Session 6: Breakout room 2: Model evaluation, testing framework

This topic contains discussions, questions and thoughts for Session 6: Breakout room 2: Model evolution, testing framework
Time: 11:15 am - 12:45 pm (Arnold/Gab)

Model Evaluation/Testing breakout
@rbeucher, Emma, Ulrike, @csu, @LisaAlexander, @gab, Helen, Shayne, Arnold, @kdruken

Gab: ESMVal tool would be a really good thing to support especially for cmip7

Romain: We’re working with Arnold and tried this on cmip5 last week. I talked with Met Office and there’s work to make this the flagship tool for evaluation. Think it’s in our interest to work with them and the broader community. Very aware of the issues - main one from feedback here in Australia is expecting cmorised data and issues around there.

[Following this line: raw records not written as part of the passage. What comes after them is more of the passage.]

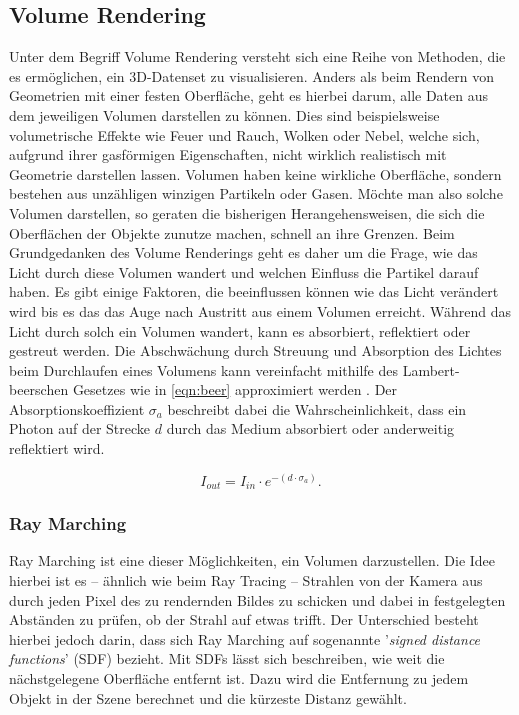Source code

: \newpage
\subsection{Volume Rendering}

Unter dem Begriff Volume Rendering versteht sich eine Reihe von Methoden, die es ermöglichen, ein 3D-Datenset zu visualisieren.
Anders als beim Rendern von Geometrien mit einer festen Oberfläche, geht es hierbei darum, alle Daten aus
dem jeweiligen Volumen darstellen zu können. Dies sind beispielsweise volumetrische Effekte wie Feuer und Rauch, Wolken oder Nebel,
welche sich, aufgrund ihrer gasförmigen Eigenschaften, nicht wirklich realistisch mit Geometrie darstellen lassen.
Volumen haben keine wirkliche Oberfläche, sondern bestehen aus unzähligen winzigen Partikeln oder Gasen.
Möchte man also solche Volumen darstellen, so geraten die bisherigen Herangehensweisen, die sich die Oberflächen der Objekte zunutze machen,
schnell an ihre Grenzen. Beim Grundgedanken des Volume Renderings geht es daher um die Frage, wie das Licht durch diese Volumen
wandert und welchen Einfluss die Partikel darauf haben.
Es gibt einige Faktoren, die beeinflussen können wie das Licht verändert wird bis es das das Auge nach Austritt aus einem Volumen erreicht.
Während das Licht durch solch ein Volumen wandert, kann es absorbiert, reflektiert oder gestreut werden.
Die Abschwächung durch Streuung und Absorption des Lichtes beim Durchlaufen eines Volumens kann vereinfacht mithilfe des Lambert-beerschen Gesetzes wie in \autoref{eqn:beer}
approximiert werden \parencite{Mayerhofer2020}.
Der Absorptionskoeffizient $\sigma_a$ beschreibt dabei die Wahrscheinlichkeit, dass ein Photon auf der Strecke $d$ durch das Medium absorbiert oder anderweitig
reflektiert wird.

\vspace{-0.5cm  }
\begin{equation}
	\label{eqn:beer}
	I_{out} = I_{in} \cdot e^{- ( d \cdot\sigma_a  )}.
\end{equation}





\subsubsection{Ray Marching}

Ray Marching ist eine dieser Möglichkeiten, ein Volumen darzustellen. Die Idee hierbei ist es – ähnlich wie beim Ray Tracing –
Strahlen von der Kamera aus durch jeden Pixel des zu rendernden Bildes zu schicken und dabei in festgelegten Abständen zu prüfen,
ob der Strahl auf etwas trifft.
Der Unterschied besteht hierbei jedoch darin, dass sich Ray Marching auf sogenannte '\textit{signed distance functions}' (SDF) bezieht.
Mit SDFs lässt sich beschreiben, wie weit die nächstgelegene Oberfläche entfernt ist. Dazu wird die Entfernung zu jedem Objekt
in der Szene berechnet und die kürzeste Distanz gewählt.

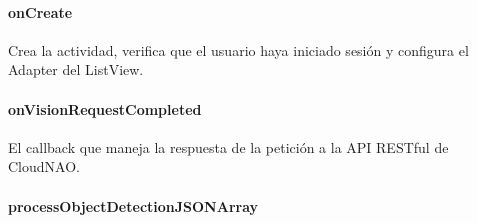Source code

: \paragraph{onCreate}
\label{\detokenize{dev_docs:id31}}

\begin{fulllineitems}
\label{\detokenize{dev_docs:com.lar.cloudnao.ObjectDetectionActivity.onCreate(Bundle)}}
Crea la actividad, verifica que el usuario haya iniciado sesión y configura el Adapter del ListView.

\end{fulllineitems}



\paragraph{onVisionRequestCompleted}
\label{\detokenize{dev_docs:id32}}

\begin{fulllineitems}
\label{\detokenize{dev_docs:com.lar.cloudnao.ObjectDetectionActivity.onVisionRequestCompleted(Object)}}
El callback que maneja la respuesta de la petición a la API RESTful de CloudNAO.

\end{fulllineitems}



\paragraph{processObjectDetectionJSONArray}
\label{\detokenize{dev_docs:processobjectdetectionjsonarray}}

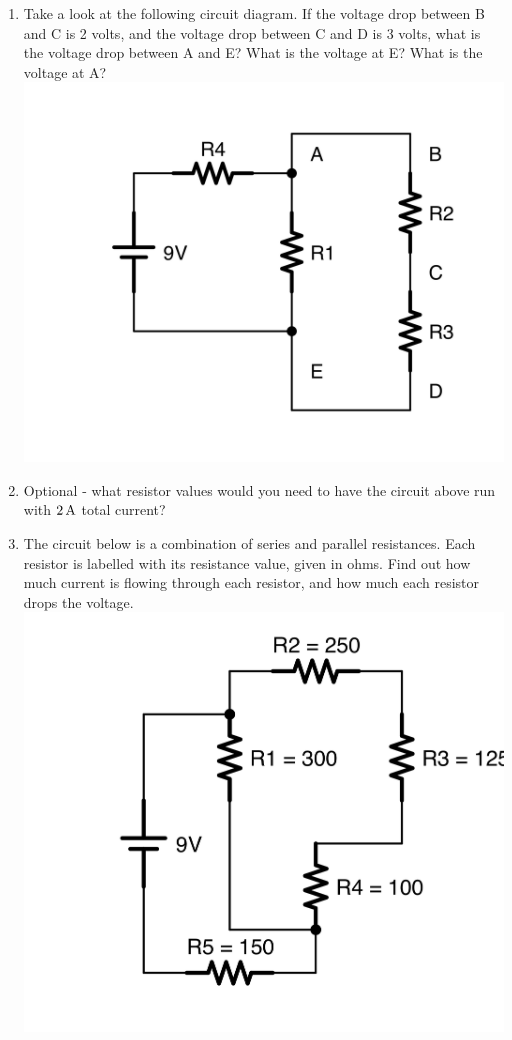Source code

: \begin{enumerate}
\item Take a look at the following circuit diagram.  If the voltage drop between B and C is 2 volts, and the voltage drop between C and D is 3 volts, what is the voltage drop between A and E?  What is the voltage at E?  What is the voltage at A? \\ \includegraphics[scale=0.08]{VoltageDropProblem.png}
\item Optional - what resistor values would you need to have the circuit above run with $2\,\si{\ampere}$ total current?
\item The circuit below is a combination of series and parallel resistances.  Each resistor is labelled with its resistance value, given in ohms.  Find out how much current is flowing through each resistor, and how much each resistor drops the voltage.  \\ \includegraphics[scale=0.08]{ProblemCalculateCurrentAndVoltage}
\end{enumerate}
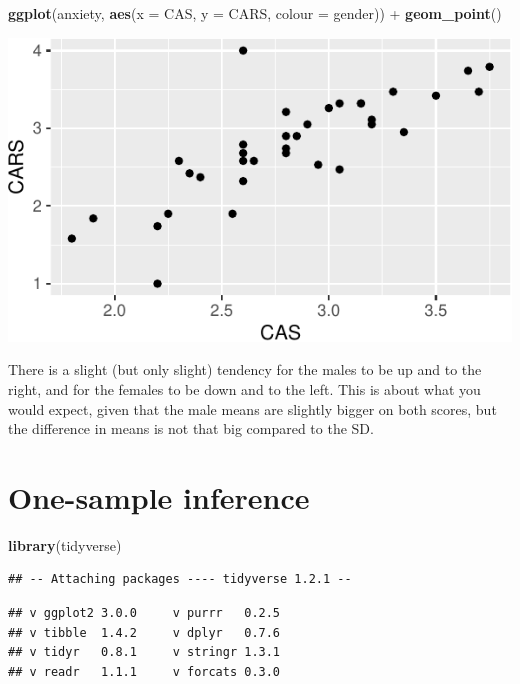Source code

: \documentclass[]{tufte-book}
\newenvironment{Shaded}{}{}
\newcommand{\DataTypeTok}[1]{\textcolor[rgb]{0.56,0.13,0.00}{#1}}
\newcommand{\KeywordTok}[1]{\textcolor[rgb]{0.00,0.44,0.13}{\textbf{#1}}}
\newcommand{\NormalTok}[1]{#1}
\newcommand{\OperatorTok}[1]{\textcolor[rgb]{0.40,0.40,0.40}{#1}}
\newcommand{\StringTok}[1]{\textcolor[rgb]{0.25,0.44,0.63}{#1}}
\theoremstyle{definition}
\theoremstyle{definition}
\theoremstyle{definition}
\theoremstyle{remark}
\begin{document}
\begin{Shaded}
\begin{Highlighting}[]
\KeywordTok{ggplot}\NormalTok{(anxiety, }\KeywordTok{aes}\NormalTok{(}\DataTypeTok{x =}\NormalTok{ CAS, }\DataTypeTok{y =}\NormalTok{ CARS, }\DataTypeTok{colour =}\NormalTok{ gender)) }\OperatorTok{+}\StringTok{ }
\StringTok{    }\KeywordTok{geom_point}\NormalTok{()}
\end{Highlighting}
\end{Shaded}

\includegraphics{03-data-summaries_files/figure-latex/unnamed-chunk-54-1}

There is a slight (but only slight) tendency for the males to be up and
to the right, and for the females to be down and to the left. This is
about what you would expect, given that the male means are slightly
bigger on both scores, but the difference in means is not that big
compared to the SD.

\hypertarget{one-sample-inference}{%
\chapter{One-sample inference}\label{one-sample-inference}}

\begin{Shaded}
\begin{Highlighting}[]
\KeywordTok{library}\NormalTok{(tidyverse)}
\end{Highlighting}
\end{Shaded}

\begin{verbatim}
## -- Attaching packages ---- tidyverse 1.2.1 --
\end{verbatim}

\begin{verbatim}
## v ggplot2 3.0.0     v purrr   0.2.5
## v tibble  1.4.2     v dplyr   0.7.6
## v tidyr   0.8.1     v stringr 1.3.1
## v readr   1.1.1     v forcats 0.3.0
\end{verbatim}
\end{document}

Gab: is this more on the access output side more than the observational side?

Romain: don’t have a clear answer

Gab: Can you take iLamb datasets straight across but quite a lot in iLamb.

Romain: Haven’t tried with ESMVal yet. Good point, should try that.

Shayne: question, have output and put it into ESMVal tool. How do you define the ‘better’ model?

Gab: you can incorporate the different models as weights, if you get a collection of red flags that helps highlight possible issues.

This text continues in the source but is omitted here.